Em oposição ao sistema anteriormente mencionado, a doutrina costuma apontar, como vantagem desse modelo de jurisdição, a especialização dos magistrados no que se refere ao direito administrativo. Ora, a especialização da justiça, de fato, tem o condão de especializar os respectivos magistrados, de modo que é natural esperar que um juiz especificamente preparado para atuar em causas que envolvam o poder público tenha mais condições de melhor julgá-las do que aquele que, além dessa matéria, tem também

que se envolver em questões da jurisdição ordinária (Direito Penal, Civil, Trabalhista, entre outros).

Quanto ao aspecto desfavorável, menciona-se a proliferação de conflitos de competência que costumam afligir as Justiças dos países que possuem esse tipo de jurisdição.

Isso porque não são exatamente todos os conflitos envolvendo a Administração os que são julgados pelos Tribunais Administrativos. Em verdade, mesmo nos países que adotam o sistema de dualidade de jurisdição, a Administração por vezes é julgada pela jurisdição comum, a depender do critério de competência estabelecido pelas leis internas. Na França, por exemplo, os Tribunais da jurisdição comum são os responsáveis por julgar os conflitos que envolvem contratos de natureza privada, mesmo quando celebrados com a Administração.

Ocorre que os critérios da lei estão sempre sujeitos a interpretações e casuísticas que, invariavelmente (como acontece em qualquer caso de interpretação de dispositivos legais), geram dificuldades para o seu entendimento pleno e sua aplicação uniforme.

Assim, ao contrário do que ocorre no modelo de jurisdição una, neste modelo dualista de jurisdição a questão acerca da análise primária sobre “[...] no Tribunal de que jurisdição deve ser ajuizada a ação?” é condição prévia e essencial à regular tramitação da causa, podendo sua escolha equivocada acarretar consequências jurídicas absolutamente indesejadas.
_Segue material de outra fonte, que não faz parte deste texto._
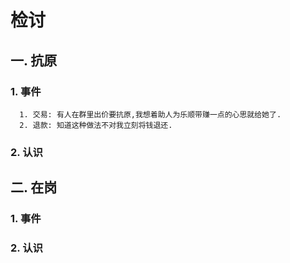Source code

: # 检讨
## 一. 抗原
### 1. 事件
      1. 交易: 有人在群里出价要抗原,我想着助人为乐顺带赚一点的心思就给她了.
      2. 退款: 知道这种做法不对我立刻将钱退还.
### 2. 认识
    
## 二. 在岗
### 1. 事件
### 2. 认识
Ademais, essa questão preliminar acerca da jurisdição competente envolve, necessariamente, uma decisão de um juiz sobre a confirmação ou não da competência afirmada. A inevitabilidade desse tipo de decisão, por sua vez, acaba por exigir a existência de uma estrutura externa (e hierarquicamente superior a ambos os Tribunais), responsável por dirimir os conflitos de competência, o que pode acabar complicando e atrasando a prestação jurisdicional, configurando outra desvantagem deste modelo dualista.